I opened my fridge and looked skeptically at the bottle of Blueberry Breese staring back at me.  It wasn’t because the name of the beverage is whimsically spelled or the fact that the label displays an abnormally strong breeze blowing blueberries across a park.  The reason I’m not so sure I’m going to like this is because it looks like the main flavor of Blueberry Breese is going to be candy.  As you may  know I really enjoy a good blueberry soda, but the ones I do like taste the most like real-deal blueberries and not some confectioners creation.  Blueberry Breese is from the Dublin Bottling Works which already gives it a good starting point, but the fact that is looks as if it’ll taste like blue sugar water scares me a bit.  Looking at the ingredients I see no mention of blueberries, blueberry juice, or boo berry cereal.  What I do see is that lemon and lime oils were used in the making of Blueberry Breese… this confuses me even more.  Now that I told you what concerns me let me finish on an up note.  Even though I knocked the label art earlier I really do like it.  It looks super retro and the smiling berries on the front make me smile back.  Hopefully this good feeling will continue on into the review.  Onward!

The scent does nothing to quell my concerns as a fruity bubble bath is the first aroma memory (aromemory?) to come to mind.  The plus side to this is that it doesn’t smell overly sweet either, something that will hopefully help in the taste department.

I’m pleased to say that it doesn’t taste like blueberry candy.  I’m not so pleased to say that it does have a bit of a bubble bath taste to it, but more on that later.  Upon my first sip my mouth told my brain it was drinking a diet beverage.  I’m not sure why this initially tastes like a diet blueberry soda, but it’s fortunate that it’s not a flavor that lingers.  After the “diet” wears off I’m left with a brief glimpse of what could have been.  For a fleeting moment Blueberry Breese becomes as fun to drink as it is to look at.  Its carbonation is fizzy, the flavor (while not the flavor of blueberries) is enjoyable, and it’s even kind of refreshing.  This is all erased from your tongue soon thereafter and replaced by the aforementioned bubble bath.  The final taste I get each time I take a swig is that of bubbles.  Story time.
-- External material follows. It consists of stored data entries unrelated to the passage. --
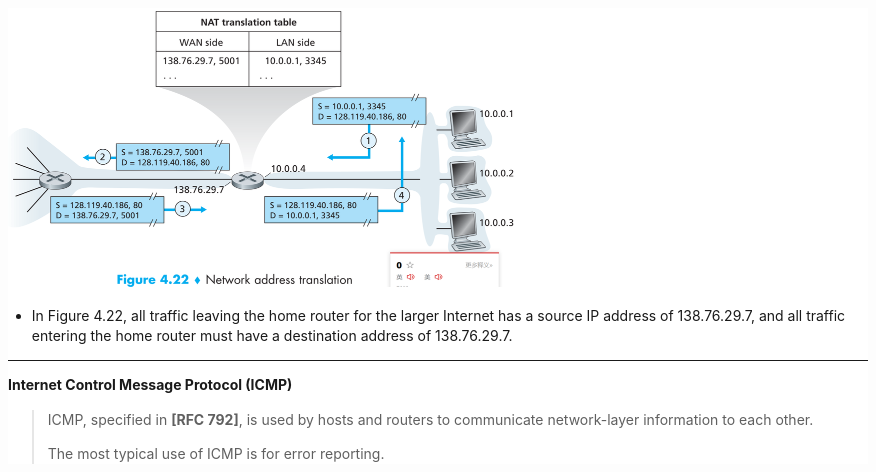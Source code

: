 <img src=".\image-20210301211344629.png" alt="image-20210301211344629" style="zoom:50%;" />

- In Figure 4.22, all traffic leaving the home router for the larger Internet has a source IP address of 138.76.29.7, and all traffic entering the home router must have a destination address of 138.76.29.7.

***

**Internet Control Message Protocol (ICMP)**

>ICMP, specified in **[RFC 792]**, is used by hosts and routers to communicate network-layer information to each other. 
>
>The most typical use of ICMP is for error reporting.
When I was a kid I, like many children, liked to blow bubbles.  Well when I was at home I only had your standard bubble wand.  You’d dip it in the bubble liquid, purse your lips and blow through the wand creating bubbles.  Pretty standard fare.  When I went to my Granny’s house… that’s where things got crazy.  While she had the standard wand what made the best bubbles were the bubble pipes.  These bubble pipes worked my like a tobacco pipe would in the fact that you’d put the stem in your mouth and blow out amazingly shaped bubbles.  There was a blue pipe that made giant bubbles and a red pipe that made quad-bubbles and a few others that were equally amazing to 8 year old me.  The red quad-bubble pipe was my favorite as it created giant clusters of bubbles with each puff.  Much like the standard wand you’d have to swirl said pipe in the bubble mixture to fuel it.  The red pipe used a bit more mixture than any of the others, but the payoff was worth it.  Wanting to produce the most bubbles possible with each blow I often made the mistake of inhaling deeply while still “attached” to the stem of the pipe.  The result was usually my mouth receiving a coating of bubble mixture and my granny giving me a cookie to remedy the situation.  As delicious as the cookies were the bubble mixture never became something I ingested purposefully… and that’s what the aftertaste of Blueberry Breese is like.

~A

This beverage supplied to us by Dublin Bottling Works

Blueberry Breese580.JPG

Twist lived in a bubble for 8% of his life.